BRIEF ANALYSIS OF THE INCITEMENT TO SUICIDE OR ATTEMPTED SUICIDE Giorgidze A^. Email: Giorgidze6119@scientifictext.ru

Giorgidze Alexander Bondovich - PhD in Law, Associate Professor,

FACULTY OF LAW, CAUCASUS INTERNATIONAL UNIVERSITY, TBILISI, GEORGIA

Abstract: the article will consider the issues of subsuming the corpus delicti to suicide or attempted suicide, in accordance with the Georgian criminal law theory and judicial practice. Particular attention will be paid to the issue of improving legislation and the correct interpretation of this crime. The article will present judicial practice, as well as a critical assessment of the prevailing views in criminal theory and practice on the mens rea and actus reus of this crime. The article will support and substantiate the position according to which the mens rea of this crime may not be interpreted as it is accepted today in the criminal law theory or practice of Georgia, and is the prevailing point of view. Keywords: driving to suicide, driving to attempted suicide, intent, negligence, threat, ill-treatment.

КРАТКИЙ АНАЛИЗ ДОВЕДЕНИЯ ДО САМОУБИЙСТВА ИЛИ ДО ПОПЫТКИ САМОУБИЙСТВА Гиоргидзе А.Б.

Гиоргидзе Александр Бондович - доктор права, ассоциированный профессор,

факультет права, Кавказский международный университет, г. Тбилиси, Грузия

Аннотация: в статье будет рассмотрен вопрос квалификации состава доведения до самоубийства или попытки самоубийства согласно теории уголовного права и судебной практики Грузии. Особое внимание будет уделено вопросу законодательного уточнения и правильного толкования этого преступления. В статье будет приведена судебная практика, также критически будет оценено господствующее мнение в практике и теории уголовного права Грузии в отношении субъективного и объективного состава данного преступления.

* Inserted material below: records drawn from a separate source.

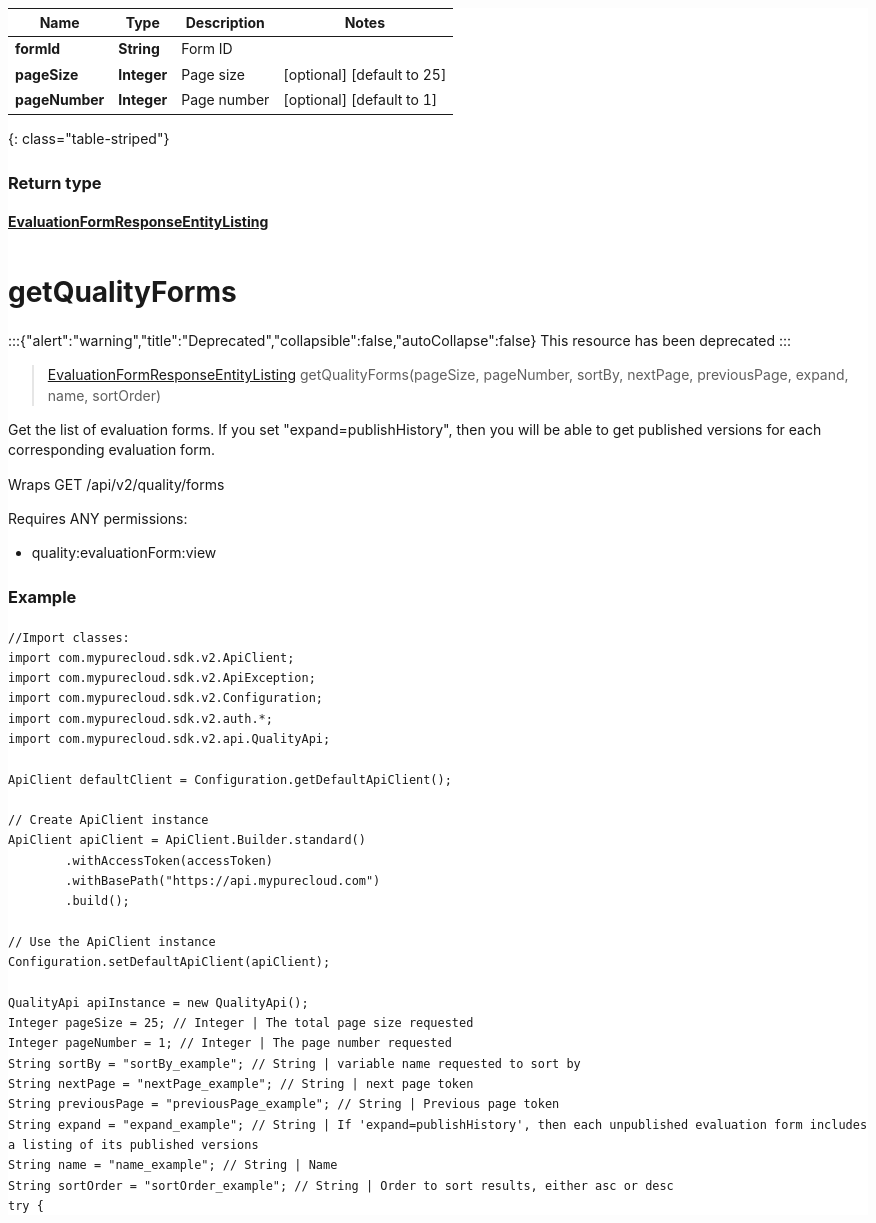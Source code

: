
| Name | Type | Description  | Notes |
| ------------- | ------------- | ------------- | ------------- |
| **formId** | **String**| Form ID | 
| **pageSize** | **Integer**| Page size | [optional] [default to 25] 
| **pageNumber** | **Integer**| Page number | [optional] [default to 1] 
{: class="table-striped"}


### Return type

[**EvaluationFormResponseEntityListing**](EvaluationFormResponseEntityListing)


# **getQualityForms**

:::{"alert":"warning","title":"Deprecated","collapsible":false,"autoCollapse":false}
This resource has been deprecated
:::

> [EvaluationFormResponseEntityListing](EvaluationFormResponseEntityListing) getQualityForms(pageSize, pageNumber, sortBy, nextPage, previousPage, expand, name, sortOrder)

Get the list of evaluation forms. If you set \"expand=publishHistory\", then you will be able to get published versions for each corresponding evaluation form.

Wraps GET /api/v2/quality/forms  

Requires ANY permissions: 

* quality:evaluationForm:view

### Example

```{"language":"java"}
//Import classes:
import com.mypurecloud.sdk.v2.ApiClient;
import com.mypurecloud.sdk.v2.ApiException;
import com.mypurecloud.sdk.v2.Configuration;
import com.mypurecloud.sdk.v2.auth.*;
import com.mypurecloud.sdk.v2.api.QualityApi;

ApiClient defaultClient = Configuration.getDefaultApiClient();

// Create ApiClient instance
ApiClient apiClient = ApiClient.Builder.standard()
		.withAccessToken(accessToken)
		.withBasePath("https://api.mypurecloud.com")
		.build();

// Use the ApiClient instance
Configuration.setDefaultApiClient(apiClient);

QualityApi apiInstance = new QualityApi();
Integer pageSize = 25; // Integer | The total page size requested
Integer pageNumber = 1; // Integer | The page number requested
String sortBy = "sortBy_example"; // String | variable name requested to sort by
String nextPage = "nextPage_example"; // String | next page token
String previousPage = "previousPage_example"; // String | Previous page token
String expand = "expand_example"; // String | If 'expand=publishHistory', then each unpublished evaluation form includes a listing of its published versions
String name = "name_example"; // String | Name
String sortOrder = "sortOrder_example"; // String | Order to sort results, either asc or desc
try {
```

В статье будет поддержана и обоснована позиция, согласно которой нельзя считать правильным такое толкование субъективного состава этого преступления, которое на сегодняшний день является господствующим в теории и практике уголовного права Грузии.

Ключевые слова: доведение до самоубийства, доведение до попытки самоубийства, умысел, неосторожность, угроза, жестокое обращение.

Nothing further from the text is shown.